Activity:
Tally up the lines below that include the word "textcolor". Answer with the number alone.

Given information:
Start of Block
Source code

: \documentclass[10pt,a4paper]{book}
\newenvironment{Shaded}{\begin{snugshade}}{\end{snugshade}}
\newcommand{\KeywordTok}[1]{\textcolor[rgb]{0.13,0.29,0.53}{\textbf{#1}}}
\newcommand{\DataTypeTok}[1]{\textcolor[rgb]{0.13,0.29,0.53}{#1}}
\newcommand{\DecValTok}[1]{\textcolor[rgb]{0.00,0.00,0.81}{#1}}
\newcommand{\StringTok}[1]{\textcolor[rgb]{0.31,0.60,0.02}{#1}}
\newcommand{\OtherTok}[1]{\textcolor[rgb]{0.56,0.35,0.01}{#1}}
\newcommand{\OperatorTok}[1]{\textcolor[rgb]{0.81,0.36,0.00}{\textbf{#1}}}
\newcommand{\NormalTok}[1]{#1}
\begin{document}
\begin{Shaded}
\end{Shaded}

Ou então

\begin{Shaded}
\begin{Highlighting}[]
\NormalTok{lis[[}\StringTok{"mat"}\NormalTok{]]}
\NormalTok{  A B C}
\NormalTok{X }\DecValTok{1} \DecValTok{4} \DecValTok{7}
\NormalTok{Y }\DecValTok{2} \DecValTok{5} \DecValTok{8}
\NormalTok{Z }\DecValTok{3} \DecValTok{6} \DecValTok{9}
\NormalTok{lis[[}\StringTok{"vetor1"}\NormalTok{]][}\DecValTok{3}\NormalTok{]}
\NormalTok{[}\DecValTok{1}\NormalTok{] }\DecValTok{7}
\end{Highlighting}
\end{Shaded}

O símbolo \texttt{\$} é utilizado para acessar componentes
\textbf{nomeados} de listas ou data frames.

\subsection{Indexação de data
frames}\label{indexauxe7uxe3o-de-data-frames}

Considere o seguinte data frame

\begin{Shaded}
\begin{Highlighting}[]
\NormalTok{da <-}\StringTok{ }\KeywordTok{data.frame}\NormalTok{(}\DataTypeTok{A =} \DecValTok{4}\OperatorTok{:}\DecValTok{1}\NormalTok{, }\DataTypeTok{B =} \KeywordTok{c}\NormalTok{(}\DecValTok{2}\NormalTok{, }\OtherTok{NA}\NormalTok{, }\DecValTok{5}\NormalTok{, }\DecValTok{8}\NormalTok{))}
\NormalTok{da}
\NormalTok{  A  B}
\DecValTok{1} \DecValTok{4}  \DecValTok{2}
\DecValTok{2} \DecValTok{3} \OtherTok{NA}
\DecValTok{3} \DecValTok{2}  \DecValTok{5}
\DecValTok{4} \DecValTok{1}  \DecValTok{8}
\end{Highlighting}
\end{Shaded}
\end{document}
End of Block
Solution to this task:
6